Your answer must be the full listing, repeated word for word.

Start of Block

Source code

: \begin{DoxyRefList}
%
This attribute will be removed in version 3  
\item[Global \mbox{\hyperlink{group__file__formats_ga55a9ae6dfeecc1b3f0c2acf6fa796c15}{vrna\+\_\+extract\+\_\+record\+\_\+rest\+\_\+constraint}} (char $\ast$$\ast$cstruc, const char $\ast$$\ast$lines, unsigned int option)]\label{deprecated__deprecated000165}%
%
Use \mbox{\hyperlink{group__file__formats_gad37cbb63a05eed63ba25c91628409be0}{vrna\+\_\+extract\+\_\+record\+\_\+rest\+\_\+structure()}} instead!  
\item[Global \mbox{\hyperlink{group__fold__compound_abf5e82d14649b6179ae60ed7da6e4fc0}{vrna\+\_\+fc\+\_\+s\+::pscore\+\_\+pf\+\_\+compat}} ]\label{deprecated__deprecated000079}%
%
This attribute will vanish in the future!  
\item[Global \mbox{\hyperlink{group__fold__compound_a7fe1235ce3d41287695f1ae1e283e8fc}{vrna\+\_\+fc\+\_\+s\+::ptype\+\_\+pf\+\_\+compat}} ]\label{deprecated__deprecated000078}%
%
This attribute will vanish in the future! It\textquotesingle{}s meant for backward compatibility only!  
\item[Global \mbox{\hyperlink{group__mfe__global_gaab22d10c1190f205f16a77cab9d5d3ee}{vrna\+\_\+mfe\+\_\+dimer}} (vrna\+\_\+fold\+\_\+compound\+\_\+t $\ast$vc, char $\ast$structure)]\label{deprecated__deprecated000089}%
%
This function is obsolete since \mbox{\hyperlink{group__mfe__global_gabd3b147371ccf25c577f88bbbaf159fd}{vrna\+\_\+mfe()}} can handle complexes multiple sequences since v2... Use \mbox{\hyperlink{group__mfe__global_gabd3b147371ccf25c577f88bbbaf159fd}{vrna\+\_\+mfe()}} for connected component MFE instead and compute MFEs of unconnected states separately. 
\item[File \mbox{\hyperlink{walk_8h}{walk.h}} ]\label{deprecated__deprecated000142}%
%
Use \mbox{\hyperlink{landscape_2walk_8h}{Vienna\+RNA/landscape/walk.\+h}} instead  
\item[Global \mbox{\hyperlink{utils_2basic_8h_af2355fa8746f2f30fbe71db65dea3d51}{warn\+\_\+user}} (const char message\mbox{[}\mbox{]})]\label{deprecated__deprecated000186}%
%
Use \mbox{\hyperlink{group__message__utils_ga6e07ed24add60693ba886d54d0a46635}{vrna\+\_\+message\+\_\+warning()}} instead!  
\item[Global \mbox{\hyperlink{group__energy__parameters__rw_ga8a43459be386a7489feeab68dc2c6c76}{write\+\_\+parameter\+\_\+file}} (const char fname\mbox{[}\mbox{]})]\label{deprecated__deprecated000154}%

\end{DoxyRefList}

End of Block

**Solution to this task**
Source code

: \begin{DoxyRefList}
%
This attribute will be removed in version 3  
\item[Global \mbox{\hyperlink{group__file__formats_ga55a9ae6dfeecc1b3f0c2acf6fa796c15}{vrna\+\_\+extract\+\_\+record\+\_\+rest\+\_\+constraint}} (char $\ast$$\ast$cstruc, const char $\ast$$\ast$lines, unsigned int option)]\label{deprecated__deprecated000165}%
%
Use \mbox{\hyperlink{group__file__formats_gad37cbb63a05eed63ba25c91628409be0}{vrna\+\_\+extract\+\_\+record\+\_\+rest\+\_\+structure()}} instead!  
\item[Global \mbox{\hyperlink{group__fold__compound_abf5e82d14649b6179ae60ed7da6e4fc0}{vrna\+\_\+fc\+\_\+s\+::pscore\+\_\+pf\+\_\+compat}} ]\label{deprecated__deprecated000079}%
%
This attribute will vanish in the future!  
\item[Global \mbox{\hyperlink{group__fold__compound_a7fe1235ce3d41287695f1ae1e283e8fc}{vrna\+\_\+fc\+\_\+s\+::ptype\+\_\+pf\+\_\+compat}} ]\label{deprecated__deprecated000078}%
%
This attribute will vanish in the future! It\textquotesingle{}s meant for backward compatibility only!  
\item[Global \mbox{\hyperlink{group__mfe__global_gaab22d10c1190f205f16a77cab9d5d3ee}{vrna\+\_\+mfe\+\_\+dimer}} (vrna\+\_\+fold\+\_\+compound\+\_\+t $\ast$vc, char $\ast$structure)]\label{deprecated__deprecated000089}%
%
This function is obsolete since \mbox{\hyperlink{group__mfe__global_gabd3b147371ccf25c577f88bbbaf159fd}{vrna\+\_\+mfe()}} can handle complexes multiple sequences since v2... Use \mbox{\hyperlink{group__mfe__global_gabd3b147371ccf25c577f88bbbaf159fd}{vrna\+\_\+mfe()}} for connected component MFE instead and compute MFEs of unconnected states separately. 
\item[File \mbox{\hyperlink{walk_8h}{walk.h}} ]\label{deprecated__deprecated000142}%
%
Use \mbox{\hyperlink{landscape_2walk_8h}{Vienna\+RNA/landscape/walk.\+h}} instead  
\item[Global \mbox{\hyperlink{utils_2basic_8h_af2355fa8746f2f30fbe71db65dea3d51}{warn\+\_\+user}} (const char message\mbox{[}\mbox{]})]\label{deprecated__deprecated000186}%
%
Use \mbox{\hyperlink{group__message__utils_ga6e07ed24add60693ba886d54d0a46635}{vrna\+\_\+message\+\_\+warning()}} instead!  
\item[Global \mbox{\hyperlink{group__energy__parameters__rw_ga8a43459be386a7489feeab68dc2c6c76}{write\+\_\+parameter\+\_\+file}} (const char fname\mbox{[}\mbox{]})]\label{deprecated__deprecated000154}%

\end{DoxyRefList}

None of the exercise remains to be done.